> [Required action]
The lines from the one holding "## 2.2. Python DB-API" to the end of the records below, exactly as written, are the only thing to return.

─── Material for this exercise ───

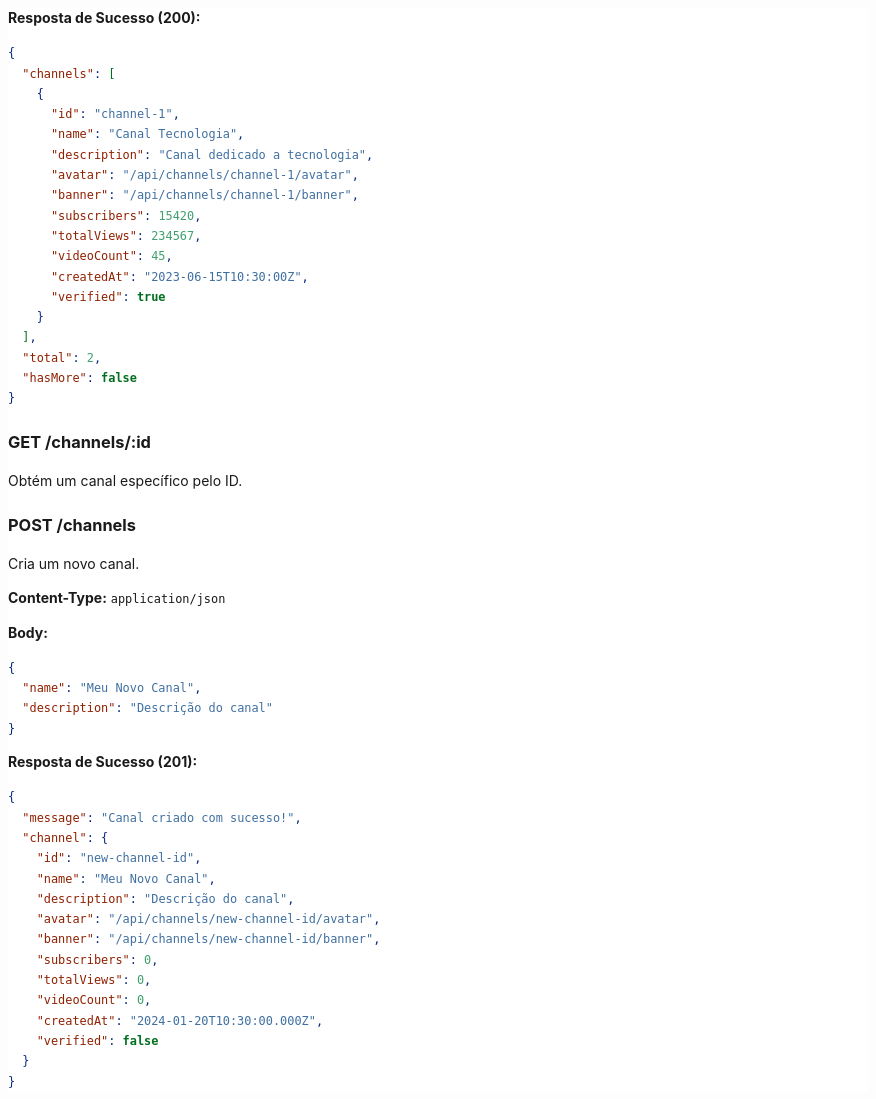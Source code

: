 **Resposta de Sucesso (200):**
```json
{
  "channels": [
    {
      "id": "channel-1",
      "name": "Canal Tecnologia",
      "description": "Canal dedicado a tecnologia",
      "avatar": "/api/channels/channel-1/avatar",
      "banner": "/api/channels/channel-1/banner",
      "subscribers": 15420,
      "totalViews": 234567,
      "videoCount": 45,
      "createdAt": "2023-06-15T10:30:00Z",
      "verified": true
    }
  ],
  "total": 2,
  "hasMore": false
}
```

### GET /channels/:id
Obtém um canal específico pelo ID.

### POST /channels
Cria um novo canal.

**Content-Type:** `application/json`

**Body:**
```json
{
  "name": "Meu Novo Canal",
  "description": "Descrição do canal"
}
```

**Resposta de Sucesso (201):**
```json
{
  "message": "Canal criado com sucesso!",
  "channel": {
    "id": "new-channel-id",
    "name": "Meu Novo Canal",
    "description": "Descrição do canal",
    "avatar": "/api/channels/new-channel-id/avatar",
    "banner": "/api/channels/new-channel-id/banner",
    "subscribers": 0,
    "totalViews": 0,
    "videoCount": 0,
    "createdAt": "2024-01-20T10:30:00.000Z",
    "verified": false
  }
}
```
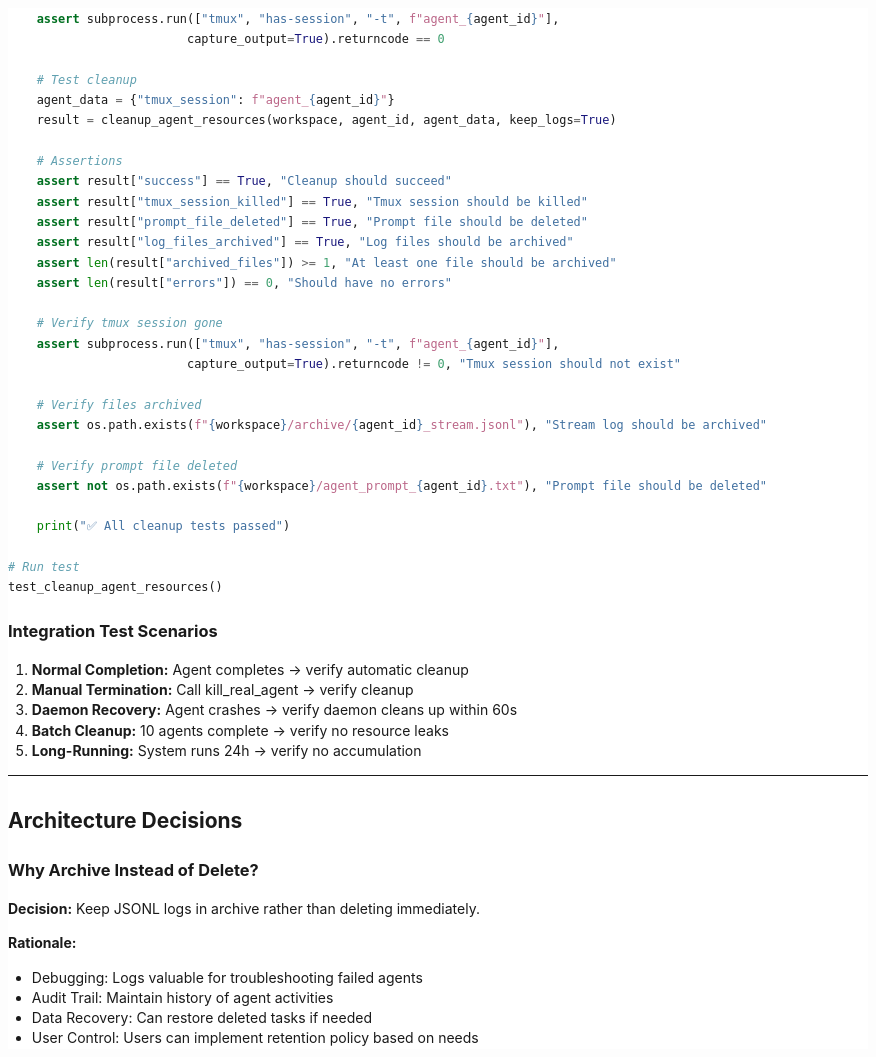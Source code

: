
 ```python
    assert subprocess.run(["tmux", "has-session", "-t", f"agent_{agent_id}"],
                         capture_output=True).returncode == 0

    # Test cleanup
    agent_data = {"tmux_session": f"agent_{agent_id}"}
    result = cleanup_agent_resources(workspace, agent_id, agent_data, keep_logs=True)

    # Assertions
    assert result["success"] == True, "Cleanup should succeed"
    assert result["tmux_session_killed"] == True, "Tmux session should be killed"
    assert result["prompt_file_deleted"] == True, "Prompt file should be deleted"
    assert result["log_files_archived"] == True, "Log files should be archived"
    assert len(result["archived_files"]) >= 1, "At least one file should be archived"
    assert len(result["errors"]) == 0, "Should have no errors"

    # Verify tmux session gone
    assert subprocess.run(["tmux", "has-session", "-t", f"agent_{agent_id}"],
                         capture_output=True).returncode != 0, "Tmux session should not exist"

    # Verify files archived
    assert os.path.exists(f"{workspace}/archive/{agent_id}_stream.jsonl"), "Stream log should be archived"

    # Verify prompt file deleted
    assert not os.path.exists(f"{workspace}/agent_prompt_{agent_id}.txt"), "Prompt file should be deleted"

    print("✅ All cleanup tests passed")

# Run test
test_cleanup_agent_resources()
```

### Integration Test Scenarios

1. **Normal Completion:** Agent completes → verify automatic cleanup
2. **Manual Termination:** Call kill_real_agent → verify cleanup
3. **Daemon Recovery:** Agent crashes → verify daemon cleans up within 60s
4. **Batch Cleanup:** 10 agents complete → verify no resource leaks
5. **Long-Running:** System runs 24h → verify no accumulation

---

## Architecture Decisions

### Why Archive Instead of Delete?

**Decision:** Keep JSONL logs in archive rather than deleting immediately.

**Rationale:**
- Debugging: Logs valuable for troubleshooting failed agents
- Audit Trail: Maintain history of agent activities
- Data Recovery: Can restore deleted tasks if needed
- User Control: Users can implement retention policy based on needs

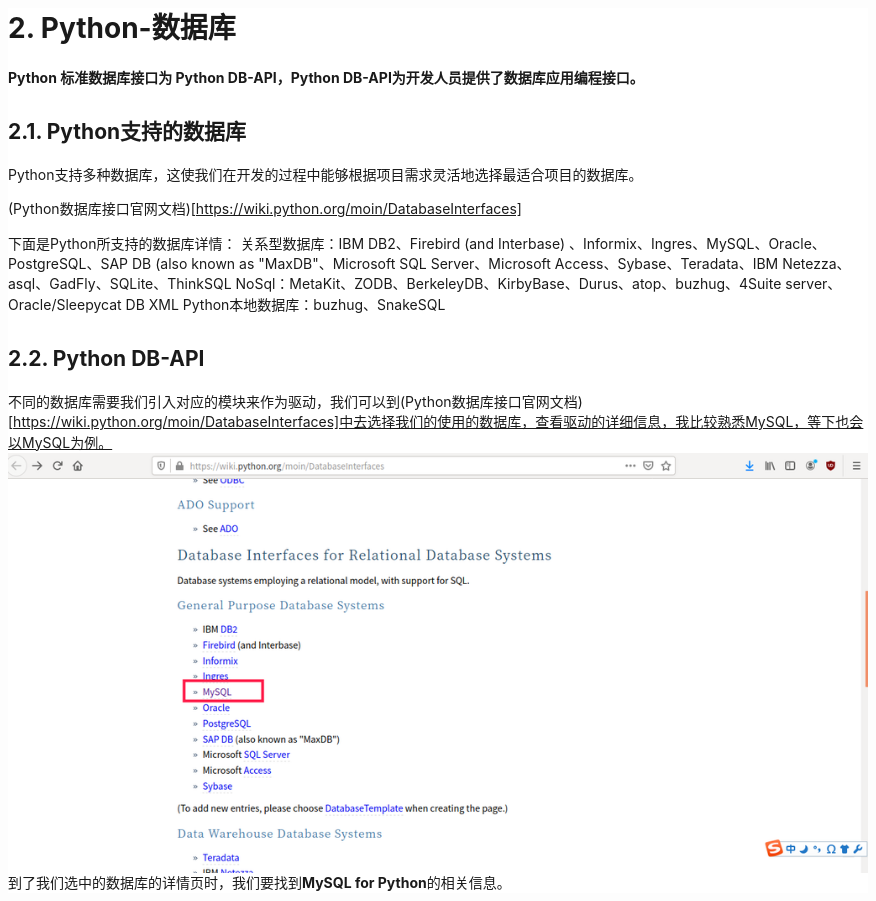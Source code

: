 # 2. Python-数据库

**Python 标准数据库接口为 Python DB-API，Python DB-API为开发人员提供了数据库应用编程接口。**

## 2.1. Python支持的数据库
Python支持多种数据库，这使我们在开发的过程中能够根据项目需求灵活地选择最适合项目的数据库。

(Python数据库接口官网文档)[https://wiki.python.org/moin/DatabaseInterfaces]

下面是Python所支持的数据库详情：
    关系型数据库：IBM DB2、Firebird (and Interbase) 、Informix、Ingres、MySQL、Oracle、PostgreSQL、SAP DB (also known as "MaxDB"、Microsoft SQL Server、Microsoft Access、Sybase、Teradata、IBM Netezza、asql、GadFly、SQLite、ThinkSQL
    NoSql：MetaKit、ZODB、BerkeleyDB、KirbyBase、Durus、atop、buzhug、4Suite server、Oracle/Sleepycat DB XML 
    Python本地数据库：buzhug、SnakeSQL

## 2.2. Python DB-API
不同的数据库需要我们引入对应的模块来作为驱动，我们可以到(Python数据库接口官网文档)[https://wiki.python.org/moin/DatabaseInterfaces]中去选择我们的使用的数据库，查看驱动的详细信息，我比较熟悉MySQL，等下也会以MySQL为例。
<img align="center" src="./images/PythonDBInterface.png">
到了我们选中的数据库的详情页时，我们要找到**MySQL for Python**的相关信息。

───

> [Answer to this problem]
## 2.2. Python DB-API
不同的数据库需要我们引入对应的模块来作为驱动，我们可以到(Python数据库接口官网文档)[https://wiki.python.org/moin/DatabaseInterfaces]中去选择我们的使用的数据库，查看驱动的详细信息，我比较熟悉MySQL，等下也会以MySQL为例。
<img align="center" src="./images/PythonDBInterface.png">
到了我们选中的数据库的详情页时，我们要找到**MySQL for Python**的相关信息。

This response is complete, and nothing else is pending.